BEGIN Supplied data

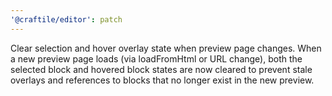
 ```yaml
---
'@craftile/editor': patch
---
```


Clear selection and hover overlay state when preview page changes. When a new preview page loads (via loadFromHtml or URL change), both the selected block and hovered block states are now cleared to prevent stale overlays and references to blocks that no longer exist in the new preview.
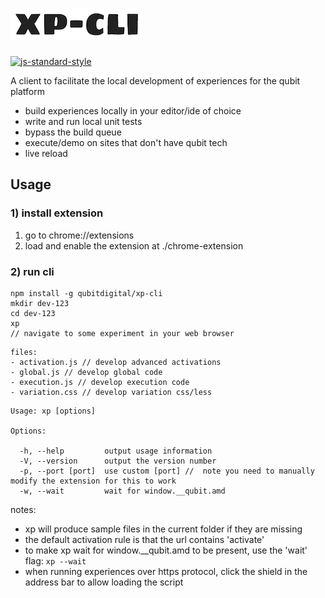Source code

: # ![xp-logo](./logo.png)

[![js-standard-style](https://img.shields.io/badge/code%20style-standard-brightgreen.svg)](http://standardjs.com/)

A client to facilitate the local development of experiences for the qubit platform

- build experiences locally in your editor/ide of choice
- write and run local unit tests
- bypass the build queue
- execute/demo on sites that don't have qubit tech
- live reload


## Usage

### 1) install extension
1. go to chrome://extensions
2. load and enable the extension at ./chrome-extension

### 2) run cli
```
npm install -g qubitdigital/xp-cli
mkdir dev-123
cd dev-123
xp
// navigate to some experiment in your web browser
```

```
files:
- activation.js // develop advanced activations
- global.js // develop global code
- execution.js // develop execution code
- variation.css // develop variation css/less
```

```
Usage: xp [options]

Options:

  -h, --help         output usage information
  -V, --version      output the version number
  -p, --port [port]  use custom [port] //  note you need to manually modify the extension for this to work
  -w, --wait         wait for window.__qubit.amd
```

notes:
- xp will produce sample files in the current folder if they are missing
- the default activation rule is that the url contains 'activate'
- to make xp wait for window.__qubit.amd to be present, use the 'wait' flag: ``` xp --wait ```
- when running experiences over https protocol, click the shield in the address bar to allow loading the script
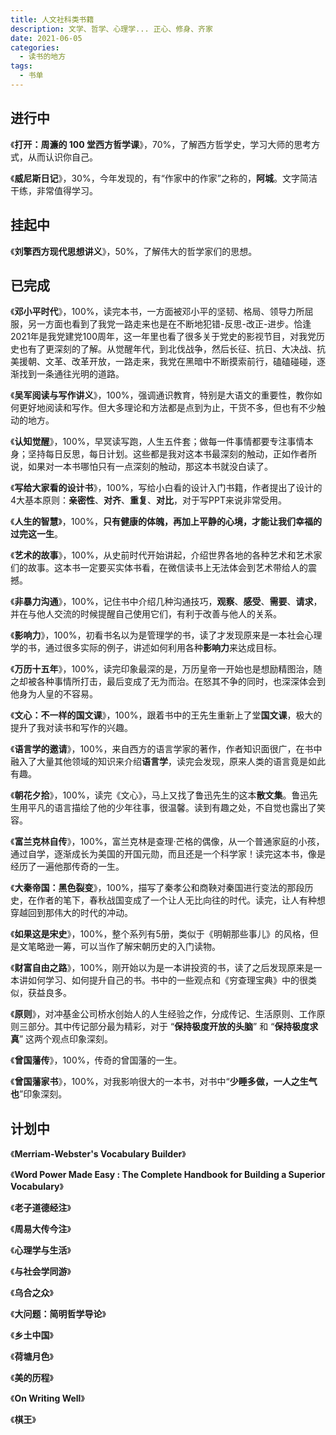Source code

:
 ```yaml
---
title: 人文社科类书籍
description: 文学、哲学、心理学... 正心、修身、齐家
date: 2021-06-05
categories:
  - 读书的地方
tags:
  - 书单
---
```


## 进行中

《**打开：周濂的 100 堂西方哲学课**》，70%，了解西方哲学史，学习大师的思考方式，从而认识你自己。

《**威尼斯日记**》，30%，今年发现的，有“作家中的作家”之称的，**阿城**。文字简洁干练，非常值得学习。

## 挂起中

《**刘擎西方现代思想讲义**》，50%，了解伟大的哲学家们的思想。

## 已完成
《**邓小平时代**》，100%，读完本书，一方面被邓小平的坚韧、格局、领导力所屈服，另一方面也看到了我党一路走来也是在不断地犯错-反思-改正-进步。恰逢2021年是我党建党100周年，这一年里也看了很多关于党史的影视节目，对我党历史也有了更深刻的了解。从觉醒年代，到北伐战争，然后长征、抗日、大决战、抗美援朝、文革、改革开放，一路走来，我党在黑暗中不断摸索前行，磕磕碰碰，逐渐找到一条通往光明的道路。

《**吴军阅读与写作讲义**》，100%，强调通识教育，特别是大语文的重要性​，教你如何更好地阅读和写作。但大多理论和方法都是点到为止，干货不多，但也有不少触动的地方。

《**认知觉醒**》，100%，早冥读写跑，人生五件套；做每一件事情都要专注事情本身；坚持每日反思，每日计划。这些都是我对这本书最深刻的触动，正如作者所说，如果对一本书哪怕只有一点深刻的触动，那这本书就没白读了。

《**写给大家看的设计书**》，100%，写给小白看的设计入门书籍，作者提出了设计的4大基本原则：**亲密性**、**对齐**、**重复**、**对比**，对于写PPT来说非常受用。

《**人生的智慧**》，100%，**只有健康的体魄，再加上平静的心境，才能让我们幸福的过完这一生**。

《**艺术的故事**》，100%，从史前时代开始讲起，介绍世界各地的各种艺术和艺术家们的故事。这本书一定要买实体书看，在微信读书上无法体会到艺术带给人的震撼。

《**非暴力沟通**》，100%，记住书中介绍几种沟通技巧，**观察**、**感受**、**需要**、**请求**，并在与他人交流的时候提醒自己使用它们，有利于改善与他人的关系。

《**影响力**》，100%，初看书名以为是管理学的书，读了才发现原来是一本社会心理学的书，通过很多实际的例子，讲述如何利用各种**影响力**来达成目标。

《**万历十五年**》，100%，读完印象最深的是，万历皇帝一开始也是想励精图治，随之却被各种事情所打击，最后变成了无为而治。在怒其不争的同时，也深深体会到他身为人皇的不容易。

《**文心：不一样的国文课**》，100%，跟着书中的王先生重新上了堂**国文课**，极大的提升了我对读书和写作的兴趣。

《**语言学的邀请**》，100%，来自西方的语言学家的著作，作者知识面很广，在书中融入了大量其他领域的知识来介绍**语言学**，读完会发现，原来人类的语言竟是如此有趣。

《**朝花夕拾**》，100%，读完《文心》，马上又找了鲁迅先生的这本**散文集**。鲁迅先生用平凡的语言描绘了他的少年往事，很温馨。读到有趣之处，不自觉也露出了笑容。

《**富兰克林自传**》，100%，富兰克林是查理·芒格的偶像，从一个普通家庭的小孩，通过自学，逐渐成长为美国的开国元勋，而且还是一个科学家！读完这本书，像是经历了一遍他那传奇的一生。

《**大秦帝国：黑色裂变**》，100%，描写了秦孝公和商鞅对秦国进行变法的那段历史，在作者的笔下，春秋战国变成了一个让人无比向往的时代。读完，让人有种想穿越回到那伟大的时代的冲动。

《**如果这是宋史**》，100%，整个系列有5册，类似于《明朝那些事儿》的风格，但是文笔略逊一筹，可以当作了解宋朝历史的入门读物。

《**财富自由之路**》，100%，刚开始以为是一本讲投资的书，读了之后发现原来是一本讲如何学习、如何提升自己的书。书中的一些观点和《穷查理宝典》中的很类似，获益良多。

《**原则**》，对冲基金公司桥水创始人的人生经验之作，分成传记、生活原则、工作原则三部分。其中传记部分最为精彩，对于 “**保持极度开放的头脑**” 和 “**保持极度求真**” 这两个观点印象深刻。

《**曾国藩传**》，100%，传奇的曾国藩的一生。

《**曾国藩家书**》，100%，对我影响很大的一本书，对书中“**少睡多做，一人之生气也**”印象深刻。

## 计划中

《**Merriam-Webster's Vocabulary Builder**》

《**Word Power Made Easy : The Complete Handbook for Building a Superior Vocabulary**》

《**老子道德经注**》

《**周易大传今注**》

《**心理学与生活**》

《**与社会学同游**》

《**乌合之众**》

《**大问题：简明哲学导论**》

《**乡土中国**》

《**荷塘月色**》

《**美的历程**》

《**On Writing Well**》

《**棋王**》
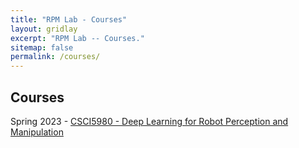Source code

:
 ```yaml
---
title: "RPM Lab - Courses"
layout: gridlay
excerpt: "RPM Lab -- Courses."
sitemap: false
permalink: /courses/
---
```



## Courses

Spring 2023 - [CSCI5980 - Deep Learning for Robot Perception and Manipulation](https://rpm-lab.github.io/CSCI5980-Spr23-DeepRob/)

<br/>
<br/>
<br/>
<br/>
<br/>
<br/>
<br/>
<br/>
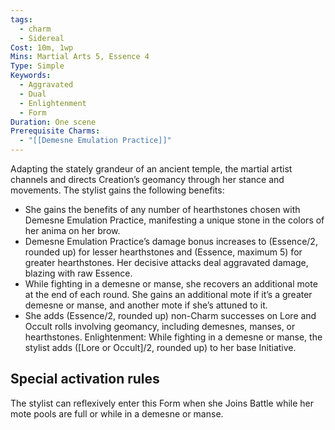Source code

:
 ```yaml
---
tags:
  - charm
  - Sidereal
Cost: 10m, 1wp
Mins: Martial Arts 5, Essence 4
Type: Simple
Keywords:
  - Aggravated
  - Dual
  - Enlightenment
  - Form
Duration: One scene
Prerequisite Charms:
  - "[[Demesne Emulation Practice]]"
---
```

Adapting the stately grandeur of an ancient temple, the martial artist channels and directs Creation’s geomancy through her stance and movements. The stylist gains the following benefits: 
-  She gains the benefits of any number of hearthstones chosen with Demesne Emulation Practice, manifesting a unique stone in the colors of her anima on her brow. 
-  Demesne Emulation Practice’s damage bonus increases to (Essence/2, rounded up) for lesser hearthstones and (Essence, maximum 5) for greater hearthstones. Her decisive attacks deal aggravated damage, blazing with raw Essence. 
-  While fighting in a demesne or manse, she recovers an additional mote at the end of each round. She gains an additional mote if it’s a greater demesne or manse, and another mote if she’s attuned to it. 
-  She adds (Essence/2, rounded up) non-Charm successes on Lore and Occult rolls involving geomancy, including demesnes, manses, or hearthstones. Enlightenment: While fighting in a demesne or manse, the stylist adds ([Lore or Occult]/2, rounded up) to her base Initiative. 

## Special activation rules

The stylist can reflexively enter this Form when she Joins Battle while her mote pools are full or while in a demesne or manse.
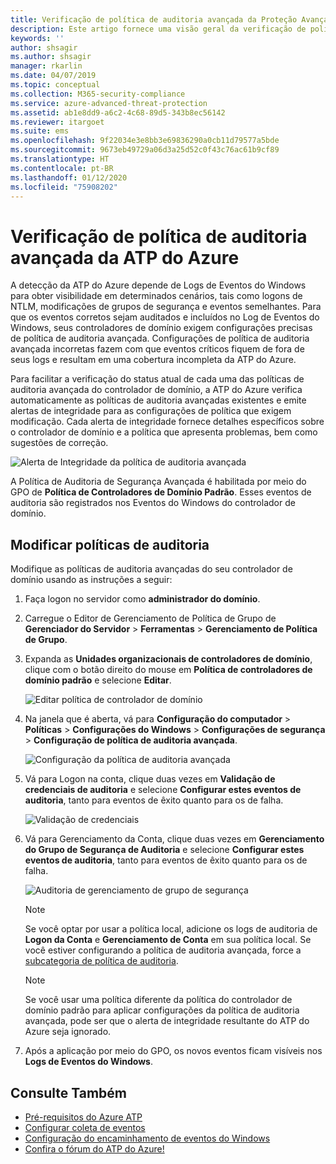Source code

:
 ```yaml
---
title: Verificação de política de auditoria avançada da Proteção Avançada contra Ameaças do Azure | Microsoft Docs
description: Este artigo fornece uma visão geral da verificação de política de auditoria avançada da ATP do Azure.
keywords: ''
author: shsagir
ms.author: shsagir
manager: rkarlin
ms.date: 04/07/2019
ms.topic: conceptual
ms.collection: M365-security-compliance
ms.service: azure-advanced-threat-protection
ms.assetid: ab1e8dd9-a6c2-4c68-89d5-343b8ec56142
ms.reviewer: itargoet
ms.suite: ems
ms.openlocfilehash: 9f22034e3e8bb3e69836290a0cb11d79577a5bde
ms.sourcegitcommit: 9673eb49729a06d3a25d52c0f43c76ac61b9cf89
ms.translationtype: HT
ms.contentlocale: pt-BR
ms.lasthandoff: 01/12/2020
ms.locfileid: "75908202"
---
```

# <a name="azure-atp-advanced-audit-policy-check"></a>Verificação de política de auditoria avançada da ATP do Azure

A detecção da ATP do Azure depende de Logs de Eventos do Windows para obter visibilidade em determinados cenários, tais como logons de NTLM, modificações de grupos de segurança e eventos semelhantes. Para que os eventos corretos sejam auditados e incluídos no Log de Eventos do Windows, seus controladores de domínio exigem configurações precisas de política de auditoria avançada. Configurações de política de auditoria avançada incorretas fazem com que eventos críticos fiquem de fora de seus logs e resultam em uma cobertura incompleta da ATP do Azure.

Para facilitar a verificação do status atual de cada uma das políticas de auditoria avançada do controlador de domínio, a ATP do Azure verifica automaticamente as políticas de auditoria avançadas existentes e emite alertas de integridade para as configurações de política que exigem modificação. Cada alerta de integridade fornece detalhes específicos sobre o controlador de domínio e a política que apresenta problemas, bem como sugestões de correção.

![Alerta de Integridade da política de auditoria avançada](media/atp-health-alert-audit.png)


A Política de Auditoria de Segurança Avançada é habilitada por meio do GPO de **Política de Controladores de Domínio Padrão**. Esses eventos de auditoria são registrados nos Eventos do Windows do controlador de domínio. 

## <a name="modify-audit-policies"></a>Modificar políticas de auditoria 

Modifique as políticas de auditoria avançadas do seu controlador de domínio usando as instruções a seguir:

1. Faça logon no servidor como **administrador do domínio**.
2. Carregue o Editor de Gerenciamento de Política de Grupo de **Gerenciador do Servidor** > **Ferramentas** > **Gerenciamento de Política de Grupo**. 
3. Expanda as **Unidades organizacionais de controladores de domínio**, clique com o botão direito do mouse em **Política de controladores de domínio padrão** e selecione **Editar**. 

    ![Editar política de controlador de domínio](media/atp-advanced-audit-policy-check-step-1.png)

4. Na janela que é aberta, vá para **Configuração do computador** > **Políticas** > **Configurações do Windows** > **Configurações de segurança** > **Configuração de política de auditoria avançada**.

    ![Configuração da política de auditoria avançada](media/atp-advanced-audit-policy-check-step-2.png)

5. Vá para Logon na conta, clique duas vezes em **Validação de credenciais de auditoria** e selecione **Configurar estes eventos de auditoria**, tanto para eventos de êxito quanto para os de falha. 

    ![Validação de credenciais](media/atp-advanced-audit-policy-check-step-3.png)

6. Vá para Gerenciamento da Conta, clique duas vezes em **Gerenciamento do Grupo de Segurança de Auditoria** e selecione **Configurar estes eventos de auditoria**, tanto para eventos de êxito quanto para os de falha.

    ![Auditoria de gerenciamento de grupo de segurança](media/atp-advanced-audit-policy-check-step-4.png)

    > [!NOTE]
    > Se você optar por usar a política local, adicione os logs de auditoria de **Logon da Conta** e **Gerenciamento de Conta** em sua política local. Se você estiver configurando a política de auditoria avançada, force a [subcategoria de política de auditoria](https://docs.microsoft.com/windows/security/threat-protection/security-policy-settings/audit-force-audit-policy-subcategory-settings-to-override).
    
    > [!NOTE] 
    > Se você usar uma política diferente da política do controlador de domínio padrão para aplicar configurações da política de auditoria avançada, pode ser que o alerta de integridade resultante do ATP do Azure seja ignorado. 

7. Após a aplicação por meio do GPO, os novos eventos ficam visíveis nos **Logs de Eventos do Windows**.

## <a name="see-also"></a>Consulte Também
- [Pré-requisitos do Azure ATP](atp-prerequisites.md)
- [Configurar coleta de eventos](configure-event-collection.md)
- [Configuração do encaminhamento de eventos do Windows](configure-event-forwarding.md)
- [Confira o fórum do ATP do Azure!](https://aka.ms/azureatpcommunity)

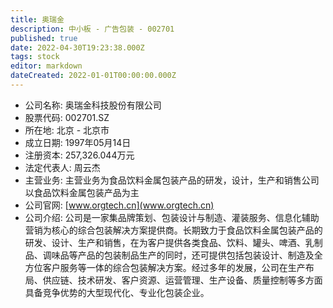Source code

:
 ```yaml
---
title: 奥瑞金
description: 中小板 - 广告包装 - 002701
published: true
date: 2022-04-30T19:23:38.000Z
tags: stock
editor: markdown
dateCreated: 2022-01-01T00:00:00.000Z
---
```


- 公司名称: 奥瑞金科技股份有限公司
- 股票代码: 002701.SZ
- 所在地: 北京 - 北京市
- 成立日期: 1997年05月14日
- 注册资本: 257,326.044万元
- 法定代表人: 周云杰
- 主营业务: 主营业务为食品饮料金属包装产品的研发，设计，生产和销售公司以食品饮料金属包装产品为主
- 公司官网: [www.orgtech.cn](www.orgtech.cn)
- 公司介绍: 公司是一家集品牌策划、包装设计与制造、灌装服务、信息化辅助营销为核心的综合包装解决方案提供商。长期致力于食品饮料金属包装产品的研发、设计、生产和销售，在为客户提供各类食品、饮料、罐头、啤酒、乳制品、调味品等产品的包装制品生产的同时，还可提供包括包装设计、制造及全方位客户服务等一体的综合包装解决方案。经过多年的发展，公司在生产布局、供应链、技术研发、客户资源、运营管理、生产设备、质量控制等多方面具备竞争优势的大型现代化、专业化包装企业。


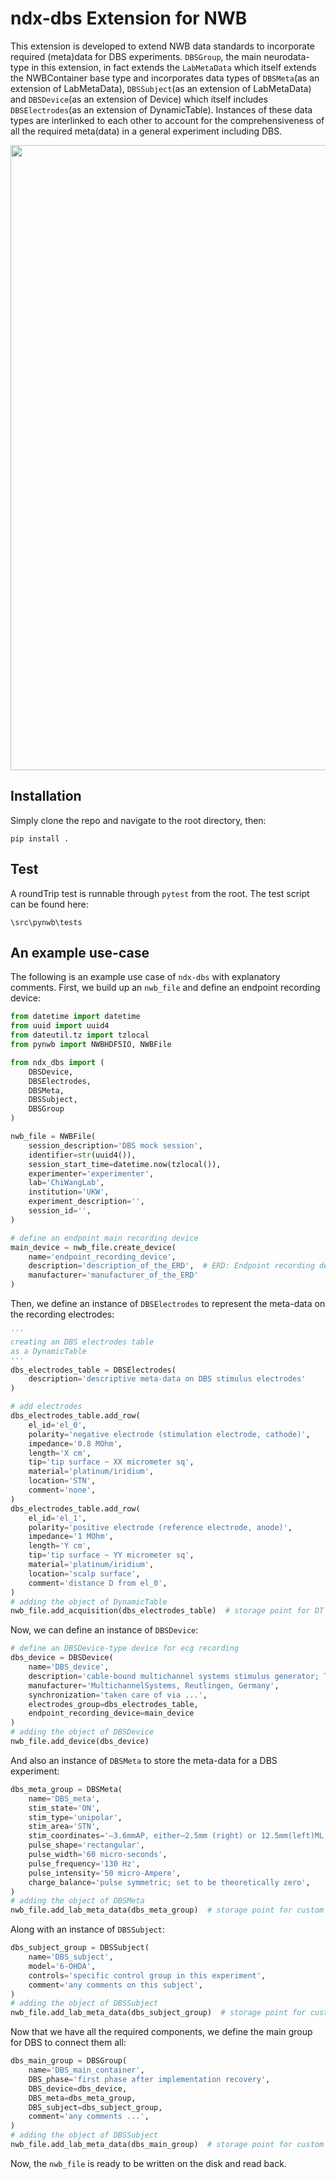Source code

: # ndx-dbs Extension for NWB

This extension is developed to extend NWB data standards to incorporate required (meta)data for DBS experiments. `DBSGroup`, the main neurodata-type in this extension, in fact extends the `LabMetaData` which itself extends the NWBContainer base type and incorporates data types of `DBSMeta`(as an extension of LabMetaData), `DBSSubject`(as an extension of LabMetaData) and `DBSDevice`(as an extension of Device) which itself includes `DBSElectrodes`(as an extension of DynamicTable). Instances of these data types are interlinked to each other to account for the comprehensiveness of all the required meta(data) in a general experiment including DBS.

<div align="center">
<img src="https://github.com/Hamidreza-Alimohammadi/ndx-dbs/assets/63550467/63a919ff-d564-49de-98e7-4893bfc3e43f" width="1000">
</div>

## Installation
Simply clone the repo and navigate to the root directory, then:
```
pip install .
```
## Test
A roundTrip test is runnable through ```pytest``` from the root. The test script can be found here:
```
\src\pynwb\tests
```
## An example use-case
The following is an example use case of ```ndx-dbs``` with explanatory comments. First, we build up an ```nwb_file``` and define an endpoint recording device:
```python
from datetime import datetime
from uuid import uuid4
from dateutil.tz import tzlocal
from pynwb import NWBHDF5IO, NWBFile

from ndx_dbs import (
    DBSDevice,
    DBSElectrodes,
    DBSMeta,
    DBSSubject,
    DBSGroup
)

nwb_file = NWBFile(
    session_description='DBS mock session',
    identifier=str(uuid4()),
    session_start_time=datetime.now(tzlocal()),
    experimenter='experimenter',
    lab='ChiWangLab',
    institution='UKW',
    experiment_description='',
    session_id='',
)

# define an endpoint main recording device
main_device = nwb_file.create_device(
    name='endpoint_recording_device',
    description='description_of_the_ERD',  # ERD: Endpoint recording device
    manufacturer='manufacturer_of_the_ERD'
)
```
Then, we define an instance of `DBSElectrodes` to represent the meta-data on the recording electrodes:
```python
'''
creating an DBS electrodes table
as a DynamicTable
'''
dbs_electrodes_table = DBSElectrodes(
    description='descriptive meta-data on DBS stimulus electrodes'
)

# add electrodes
dbs_electrodes_table.add_row(
    el_id='el_0',
    polarity='negative electrode (stimulation electrode, cathode)',
    impedance='0.8 MOhm',
    length='X cm',
    tip='tip surface ~ XX micrometer sq',
    material='platinum/iridium',
    location='STN',
    comment='none',
)
dbs_electrodes_table.add_row(
    el_id='el_1',
    polarity='positive electrode (reference electrode, anode)',
    impedance='1 MOhm',
    length='Y cm',
    tip='tip surface ~ YY micrometer sq',
    material='platinum/iridium',
    location='scalp surface',
    comment='distance D from el_0',
)
# adding the object of DynamicTable
nwb_file.add_acquisition(dbs_electrodes_table)  # storage point for DT
```
Now, we can define an instance of ```DBSDevice```:
```python
# define an DBSDevice-type device for ecg recording
dbs_device = DBSDevice(
    name='DBS_device',
    description='cable-bound multichannel systems stimulus generator; TypeSTG4004',
    manufacturer='MultichannelSystems, Reutlingen, Germany',
    synchronization='taken care of via ...',
    electrodes_group=dbs_electrodes_table,
    endpoint_recording_device=main_device
)
# adding the object of DBSDevice
nwb_file.add_device(dbs_device)
```
And also an instance of ```DBSMeta``` to store the meta-data for a DBS experiment:
```python
dbs_meta_group = DBSMeta(
    name='DBS_meta',
    stim_state='ON',
    stim_type='unipolar',
    stim_area='STN',
    stim_coordinates='–3.6mmAP, either–2.5mm (right) or 12.5mm(left)ML, and–7.7mmDV',
    pulse_shape='rectangular',
    pulse_width='60 micro-seconds',
    pulse_frequency='130 Hz',
    pulse_intensity='50 micro-Ampere',
    charge_balance='pulse symmetric; set to be theoretically zero',
)
# adding the object of DBSMeta
nwb_file.add_lab_meta_data(dbs_meta_group)  # storage point for custom LMD
```
Along with an instance of `DBSSubject`:
```python
dbs_subject_group = DBSSubject(
    name='DBS_subject',
    model='6-OHDA',
    controls='specific control group in this experiment',
    comment='any comments on this subject',
)
# adding the object of DBSSubject
nwb_file.add_lab_meta_data(dbs_subject_group)  # storage point for custom LMD
```
Now that we have all the required components, we define the main group for DBS to connect them all:
```python
dbs_main_group = DBSGroup(
    name='DBS_main_container',
    DBS_phase='first phase after implementation recovery',
    DBS_device=dbs_device,
    DBS_meta=dbs_meta_group,
    DBS_subject=dbs_subject_group,
    comment='any comments ...',
)
# adding the object of DBSSubject
nwb_file.add_lab_meta_data(dbs_main_group)  # storage point for custom LMD
```
Now, the `nwb_file` is ready to be written on the disk and read back.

END Supplied data

Filtering the entries above by the word "vezes", copy each line that matches.

5. Vá para Logon na conta, clique duas vezes em **Validação de credenciais de auditoria** e selecione **Configurar estes eventos de auditoria**, tanto para eventos de êxito quanto para os de falha. 
6. Vá para Gerenciamento da Conta, clique duas vezes em **Gerenciamento do Grupo de Segurança de Auditoria** e selecione **Configurar estes eventos de auditoria**, tanto para eventos de êxito quanto para os de falha.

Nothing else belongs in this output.